James Southall of Movie Wave wrote "what does differentiate this score are actually the quieter, more tender moments, where it becomes clear that Örvarsson isn't just another robot on the production line – there's actual emotional depth to things like "Pretty Far From Brooklyn", or the quieter choral moments, even the ethereal quality of the electric cello heard in a few cues. Having said that – it would be entirely curmudgeonly to suggest that the barnstorming action music isn't without its enjoyment – "The Angel Rune" in particular is great fun.  It's a decent album, the best from this composer, and suggests there's some real talent there." Jonathan Broxton wrote "The Mortal Instruments: City of Bones is one of the most unexpectedly pleasant surprises in film music in 2013, a year which has, for the most part, failed to deliver many outstanding scores during its first eight months.

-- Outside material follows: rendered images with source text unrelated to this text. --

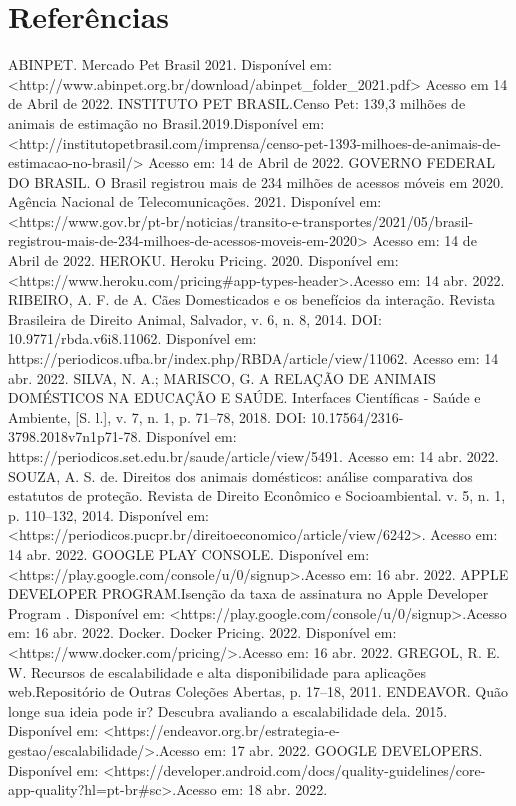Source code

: \chapter{Referências}
ABINPET. Mercado Pet Brasil 2021. Disponível em: <http://www.abinpet.org.br/download/abinpet_folder_2021.pdf> Acesso em 14 de Abril de 2022.
INSTITUTO PET BRASIL.Censo Pet: 139,3 milhões de animais de estimação no Brasil.2019.Disponível em: <http://institutopetbrasil.com/imprensa/censo-pet-1393-milhoes-de-animais-de-estimacao-no-brasil/> Acesso em: 14 de Abril de 2022.
GOVERNO FEDERAL DO BRASIL. O Brasil registrou mais de 234 milhões de acessos móveis em 2020. Agência Nacional de Telecomunicações. 2021. Disponível em: <https://www.gov.br/pt-br/noticias/transito-e-transportes/2021/05/brasil-registrou-mais-de-234-milhoes-de-acessos-moveis-em-2020> Acesso em: 14 de Abril de 2022.
HEROKU. Heroku Pricing. 2020. Disponível em: <https://www.heroku.com/pricing#app-types-header>.Acesso em: 14 abr. 2022.
RIBEIRO, A. F. de A. Cães Domesticados e os benefícios da interação. Revista Brasileira de Direito Animal, Salvador, v. 6, n. 8, 2014. DOI: 10.9771/rbda.v6i8.11062. Disponível em: https://periodicos.ufba.br/index.php/RBDA/article/view/11062. Acesso em: 14 abr. 2022.
SILVA, N. A.; MARISCO, G. A RELAÇÃO DE ANIMAIS DOMÉSTICOS NA EDUCAÇÃO E SAÚDE. Interfaces Científicas - Saúde e Ambiente, [S. l.], v. 7, n. 1, p. 71–78, 2018. DOI: 10.17564/2316-3798.2018v7n1p71-78. Disponível em: https://periodicos.set.edu.br/saude/article/view/5491. Acesso em: 14 abr. 2022.
SOUZA, A. S. de. Direitos dos animais domésticos: análise comparativa dos estatutos de proteção. Revista de Direito Econômico e Socioambiental. v. 5, n. 1, p. 110–132, 2014. Disponível em: <https://periodicos.pucpr.br/direitoeconomico/article/view/6242>. Acesso em: 14 abr. 2022.
GOOGLE PLAY CONSOLE. Disponível em: <https://play.google.com/console/u/0/signup>.Acesso em: 16 abr. 2022.
APPLE DEVELOPER PROGRAM.Isenção da taxa de assinatura no Apple Developer Program
. Disponível em: <https://play.google.com/console/u/0/signup>.Acesso em: 16 abr. 2022.
Docker. Docker Pricing. 2022. Disponível em: <https://www.docker.com/pricing/>.Acesso em: 16 abr. 2022.
GREGOL, R. E. W. Recursos de escalabilidade e alta disponibilidade para aplicações web.Repositório de Outras Coleções Abertas, p. 17–18, 2011.
ENDEAVOR. Quão longe sua ideia pode ir? Descubra avaliando a escalabilidade dela. 2015. Disponível em: <https://endeavor.org.br/estrategia-e-gestao/escalabilidade/>.Acesso em: 17 abr. 2022.
GOOGLE DEVELOPERS. Disponível em: <https://developer.android.com/docs/quality-guidelines/core-app-quality?hl=pt-br#sc>.Acesso em: 18 abr. 2022.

Considering how quick his turnaround was from when he was hired, Atli Örvarsson's work here is astonishingly accomplished, emotional and exciting, with plenty of enjoyment to be gleaned from its three main elements: orchestra, chorus and synths. He continues to be a chameleon whose scores are impossible to predict beforehand, and this a good thing." Writing for Variety, Justin Chang stated "Atli Orvarsson's unmemorable score is supplemented with snippets of Bach's Goldberg Variations, which tie into one of the script's better gags".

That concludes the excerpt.